In a part of the decision that stands out for its clarity and cogency, the Enlarged Board of Appeal notes: “the competitors of the manufacturer of ENGAGE® 8400 will take a close look at the polymer and will try to analyse it from all possible aspects. Any proposition that the product as such does not exist for the skilled person, in the sense of any skilled person – and therefore it is also irrelevant for any technical solution -, is clearly far-fetched and utterly implausible, manifestly contradicting notorious facts. So, the legally not existing but otherwise commercially available product that is even deliberately brought to the attention of skilled persons can only be regarded as a legal fiction. Legal fictions that override facts do exist in law, including patent law, but they should normally be explicitly stated in the law. These considerations alone dictate that the fiction of the exclusion of the product from the state of the art should be treated with serious reservations.”.
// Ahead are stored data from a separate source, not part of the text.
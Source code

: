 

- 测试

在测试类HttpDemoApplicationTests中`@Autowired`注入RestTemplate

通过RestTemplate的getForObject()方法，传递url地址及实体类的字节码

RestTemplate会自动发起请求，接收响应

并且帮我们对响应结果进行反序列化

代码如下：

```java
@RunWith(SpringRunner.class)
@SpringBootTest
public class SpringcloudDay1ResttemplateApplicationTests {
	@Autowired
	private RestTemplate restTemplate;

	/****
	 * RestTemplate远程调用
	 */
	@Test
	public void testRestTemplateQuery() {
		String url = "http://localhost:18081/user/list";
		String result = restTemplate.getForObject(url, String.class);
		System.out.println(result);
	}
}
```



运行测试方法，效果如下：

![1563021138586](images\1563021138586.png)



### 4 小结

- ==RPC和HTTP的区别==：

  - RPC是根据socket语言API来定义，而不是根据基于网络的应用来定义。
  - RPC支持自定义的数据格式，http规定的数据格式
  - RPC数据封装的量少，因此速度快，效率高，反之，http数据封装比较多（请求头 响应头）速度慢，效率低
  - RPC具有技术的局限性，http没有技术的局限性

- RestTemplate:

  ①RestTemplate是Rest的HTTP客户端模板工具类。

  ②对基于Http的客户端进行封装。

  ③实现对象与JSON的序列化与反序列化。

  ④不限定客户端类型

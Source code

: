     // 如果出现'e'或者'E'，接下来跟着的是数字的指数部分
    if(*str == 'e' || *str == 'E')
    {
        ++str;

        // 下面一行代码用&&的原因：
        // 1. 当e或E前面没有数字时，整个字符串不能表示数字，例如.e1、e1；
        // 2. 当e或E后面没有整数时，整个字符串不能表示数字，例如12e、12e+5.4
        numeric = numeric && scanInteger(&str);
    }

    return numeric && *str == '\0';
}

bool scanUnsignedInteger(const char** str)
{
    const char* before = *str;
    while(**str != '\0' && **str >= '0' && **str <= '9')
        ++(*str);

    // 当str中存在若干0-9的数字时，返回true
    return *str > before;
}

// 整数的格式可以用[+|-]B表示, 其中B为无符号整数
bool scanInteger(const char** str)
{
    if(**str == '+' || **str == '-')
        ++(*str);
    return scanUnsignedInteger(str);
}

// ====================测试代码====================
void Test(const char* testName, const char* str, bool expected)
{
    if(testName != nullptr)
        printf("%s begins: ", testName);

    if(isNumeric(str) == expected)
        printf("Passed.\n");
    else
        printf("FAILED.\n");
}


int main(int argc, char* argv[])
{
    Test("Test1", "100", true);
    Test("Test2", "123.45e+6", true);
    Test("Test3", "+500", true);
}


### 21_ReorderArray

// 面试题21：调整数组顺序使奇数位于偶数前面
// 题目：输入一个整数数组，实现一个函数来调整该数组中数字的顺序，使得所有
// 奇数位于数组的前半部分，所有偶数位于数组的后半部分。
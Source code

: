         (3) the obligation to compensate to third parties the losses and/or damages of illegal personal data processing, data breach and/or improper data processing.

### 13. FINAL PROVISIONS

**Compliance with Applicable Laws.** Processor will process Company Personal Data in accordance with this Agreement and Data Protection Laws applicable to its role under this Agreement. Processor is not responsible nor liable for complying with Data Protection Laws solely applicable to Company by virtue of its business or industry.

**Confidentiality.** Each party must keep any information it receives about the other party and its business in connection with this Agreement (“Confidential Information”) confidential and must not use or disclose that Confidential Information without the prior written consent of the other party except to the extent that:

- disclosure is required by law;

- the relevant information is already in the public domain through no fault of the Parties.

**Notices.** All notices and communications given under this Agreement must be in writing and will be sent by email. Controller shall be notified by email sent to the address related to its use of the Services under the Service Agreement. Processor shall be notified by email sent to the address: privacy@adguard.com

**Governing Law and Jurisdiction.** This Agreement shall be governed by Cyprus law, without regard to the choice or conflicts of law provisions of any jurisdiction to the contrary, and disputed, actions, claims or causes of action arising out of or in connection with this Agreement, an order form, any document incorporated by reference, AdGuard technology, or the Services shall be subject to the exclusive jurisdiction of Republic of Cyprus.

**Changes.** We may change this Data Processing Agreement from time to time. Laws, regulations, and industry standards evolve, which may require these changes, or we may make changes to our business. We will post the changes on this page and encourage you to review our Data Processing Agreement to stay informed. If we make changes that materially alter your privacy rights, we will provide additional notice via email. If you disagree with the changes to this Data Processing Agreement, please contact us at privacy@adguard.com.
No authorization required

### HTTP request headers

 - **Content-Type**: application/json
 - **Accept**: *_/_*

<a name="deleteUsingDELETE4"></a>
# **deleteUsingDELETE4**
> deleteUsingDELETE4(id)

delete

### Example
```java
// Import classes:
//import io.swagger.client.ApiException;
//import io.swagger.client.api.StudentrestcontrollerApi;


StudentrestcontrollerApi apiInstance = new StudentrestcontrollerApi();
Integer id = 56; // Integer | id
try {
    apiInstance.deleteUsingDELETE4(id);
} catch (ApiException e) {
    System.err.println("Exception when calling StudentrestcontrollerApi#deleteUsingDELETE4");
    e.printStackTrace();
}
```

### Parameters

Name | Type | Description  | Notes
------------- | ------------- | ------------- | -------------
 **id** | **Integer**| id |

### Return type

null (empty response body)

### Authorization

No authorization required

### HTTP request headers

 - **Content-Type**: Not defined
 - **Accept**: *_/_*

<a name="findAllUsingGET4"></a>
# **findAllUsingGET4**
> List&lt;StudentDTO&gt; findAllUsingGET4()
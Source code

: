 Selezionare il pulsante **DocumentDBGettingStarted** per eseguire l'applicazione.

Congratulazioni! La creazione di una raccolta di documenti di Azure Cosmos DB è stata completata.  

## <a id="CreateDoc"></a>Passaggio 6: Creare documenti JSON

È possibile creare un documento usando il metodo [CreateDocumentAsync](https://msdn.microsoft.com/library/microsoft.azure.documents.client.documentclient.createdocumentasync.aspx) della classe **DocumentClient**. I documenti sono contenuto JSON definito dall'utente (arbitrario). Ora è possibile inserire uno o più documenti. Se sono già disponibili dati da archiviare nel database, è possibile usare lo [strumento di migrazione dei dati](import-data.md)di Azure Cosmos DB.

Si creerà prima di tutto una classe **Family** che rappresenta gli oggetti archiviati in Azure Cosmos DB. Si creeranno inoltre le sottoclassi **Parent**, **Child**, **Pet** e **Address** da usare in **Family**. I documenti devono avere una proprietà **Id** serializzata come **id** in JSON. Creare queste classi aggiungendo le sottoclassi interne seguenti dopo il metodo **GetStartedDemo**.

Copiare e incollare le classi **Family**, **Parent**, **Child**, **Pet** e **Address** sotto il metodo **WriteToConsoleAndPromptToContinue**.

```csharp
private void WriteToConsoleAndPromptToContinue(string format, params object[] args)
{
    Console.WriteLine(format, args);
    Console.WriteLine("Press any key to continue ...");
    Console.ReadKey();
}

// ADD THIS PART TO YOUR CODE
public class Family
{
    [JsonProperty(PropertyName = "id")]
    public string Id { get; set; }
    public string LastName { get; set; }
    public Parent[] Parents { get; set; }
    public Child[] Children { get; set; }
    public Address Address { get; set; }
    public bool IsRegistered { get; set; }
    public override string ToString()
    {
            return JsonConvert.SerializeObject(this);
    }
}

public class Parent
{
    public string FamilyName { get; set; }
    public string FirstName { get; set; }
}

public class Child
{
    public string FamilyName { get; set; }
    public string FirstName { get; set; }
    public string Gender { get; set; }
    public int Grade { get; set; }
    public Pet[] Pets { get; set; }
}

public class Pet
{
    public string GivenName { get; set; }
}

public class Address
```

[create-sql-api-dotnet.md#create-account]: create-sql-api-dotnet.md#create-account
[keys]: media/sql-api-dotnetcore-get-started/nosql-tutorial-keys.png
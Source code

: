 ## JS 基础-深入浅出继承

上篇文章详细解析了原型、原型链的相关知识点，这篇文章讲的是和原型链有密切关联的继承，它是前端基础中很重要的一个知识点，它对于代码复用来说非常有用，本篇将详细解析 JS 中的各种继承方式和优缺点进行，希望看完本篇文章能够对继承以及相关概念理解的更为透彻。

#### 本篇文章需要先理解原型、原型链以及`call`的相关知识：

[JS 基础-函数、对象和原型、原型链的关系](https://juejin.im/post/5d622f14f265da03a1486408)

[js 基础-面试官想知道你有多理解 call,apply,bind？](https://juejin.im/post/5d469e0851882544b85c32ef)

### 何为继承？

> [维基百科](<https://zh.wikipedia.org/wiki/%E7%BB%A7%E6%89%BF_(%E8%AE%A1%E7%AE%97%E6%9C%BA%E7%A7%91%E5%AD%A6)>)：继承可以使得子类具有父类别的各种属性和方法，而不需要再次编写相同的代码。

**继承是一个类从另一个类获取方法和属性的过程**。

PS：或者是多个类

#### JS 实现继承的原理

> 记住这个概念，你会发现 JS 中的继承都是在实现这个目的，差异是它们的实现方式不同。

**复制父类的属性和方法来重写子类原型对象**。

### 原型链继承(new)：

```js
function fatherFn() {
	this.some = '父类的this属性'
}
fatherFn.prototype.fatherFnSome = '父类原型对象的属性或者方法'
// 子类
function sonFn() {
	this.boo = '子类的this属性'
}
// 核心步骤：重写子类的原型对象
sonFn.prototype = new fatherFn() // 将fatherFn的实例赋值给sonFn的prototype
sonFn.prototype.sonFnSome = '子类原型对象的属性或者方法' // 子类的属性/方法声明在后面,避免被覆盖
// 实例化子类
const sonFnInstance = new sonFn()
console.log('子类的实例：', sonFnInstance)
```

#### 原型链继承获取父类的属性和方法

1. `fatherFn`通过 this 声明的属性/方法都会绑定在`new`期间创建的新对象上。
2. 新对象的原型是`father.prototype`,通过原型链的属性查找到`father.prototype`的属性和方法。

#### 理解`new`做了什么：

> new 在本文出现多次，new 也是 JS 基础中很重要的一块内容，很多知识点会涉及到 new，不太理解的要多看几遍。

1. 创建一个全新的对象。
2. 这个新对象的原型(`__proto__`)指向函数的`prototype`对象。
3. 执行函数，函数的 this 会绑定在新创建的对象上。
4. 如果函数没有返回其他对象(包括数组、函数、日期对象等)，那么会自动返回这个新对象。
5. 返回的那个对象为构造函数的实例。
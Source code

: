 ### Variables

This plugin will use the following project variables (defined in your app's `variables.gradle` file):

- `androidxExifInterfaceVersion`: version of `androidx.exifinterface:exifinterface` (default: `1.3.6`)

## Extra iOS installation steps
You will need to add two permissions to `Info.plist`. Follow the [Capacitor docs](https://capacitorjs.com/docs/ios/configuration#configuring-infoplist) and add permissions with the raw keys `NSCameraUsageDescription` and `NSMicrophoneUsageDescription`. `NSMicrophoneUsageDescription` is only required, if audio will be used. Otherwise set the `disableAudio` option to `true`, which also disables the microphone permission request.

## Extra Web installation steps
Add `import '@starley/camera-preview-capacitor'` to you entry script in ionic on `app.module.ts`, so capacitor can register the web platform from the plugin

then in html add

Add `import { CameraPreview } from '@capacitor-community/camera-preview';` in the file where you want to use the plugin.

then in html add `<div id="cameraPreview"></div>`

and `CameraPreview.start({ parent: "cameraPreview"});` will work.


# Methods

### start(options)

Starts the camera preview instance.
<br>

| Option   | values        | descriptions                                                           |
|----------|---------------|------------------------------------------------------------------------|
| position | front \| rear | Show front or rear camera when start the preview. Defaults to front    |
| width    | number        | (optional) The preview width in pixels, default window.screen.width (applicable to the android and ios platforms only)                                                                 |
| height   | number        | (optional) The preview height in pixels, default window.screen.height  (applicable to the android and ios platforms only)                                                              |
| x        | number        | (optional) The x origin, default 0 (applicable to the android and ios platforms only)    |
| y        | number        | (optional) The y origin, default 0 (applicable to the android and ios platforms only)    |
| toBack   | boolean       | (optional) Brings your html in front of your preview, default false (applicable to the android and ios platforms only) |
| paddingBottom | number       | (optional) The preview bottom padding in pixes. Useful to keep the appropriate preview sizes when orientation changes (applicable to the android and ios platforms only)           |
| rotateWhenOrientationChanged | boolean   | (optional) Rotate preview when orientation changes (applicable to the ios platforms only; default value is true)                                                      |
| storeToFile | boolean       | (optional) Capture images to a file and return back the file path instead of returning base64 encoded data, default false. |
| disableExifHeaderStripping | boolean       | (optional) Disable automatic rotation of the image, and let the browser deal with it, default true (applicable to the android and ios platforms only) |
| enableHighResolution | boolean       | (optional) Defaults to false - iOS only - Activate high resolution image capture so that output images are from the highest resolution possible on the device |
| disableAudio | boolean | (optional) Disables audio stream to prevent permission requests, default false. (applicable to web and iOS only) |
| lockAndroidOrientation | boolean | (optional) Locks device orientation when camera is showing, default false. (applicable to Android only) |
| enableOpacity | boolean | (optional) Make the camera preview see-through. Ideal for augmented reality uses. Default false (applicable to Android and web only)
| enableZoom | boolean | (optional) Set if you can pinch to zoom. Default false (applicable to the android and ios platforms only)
The Board therefore concludes that the correct interpretation of decision G 1/92 is that the chemical composition of a product is part of the prior art when the product as such is available to the public and can be analyzed by the skilled person, whether or not particular reasons for analyzing the composition can be identified. That is, it does not include the requirement that the composition has to be reproducible. This is a decision to be taken into account in the case of patent oppositions when the prior art includes products that are commercially available on the market, because even if the exact “recipe” of the product is unknown and irreproducible, it is considered prior art. The evaluation of the novelty or inventive step of other products in view of those already in circulation must be made, however, on a case-by-case basis.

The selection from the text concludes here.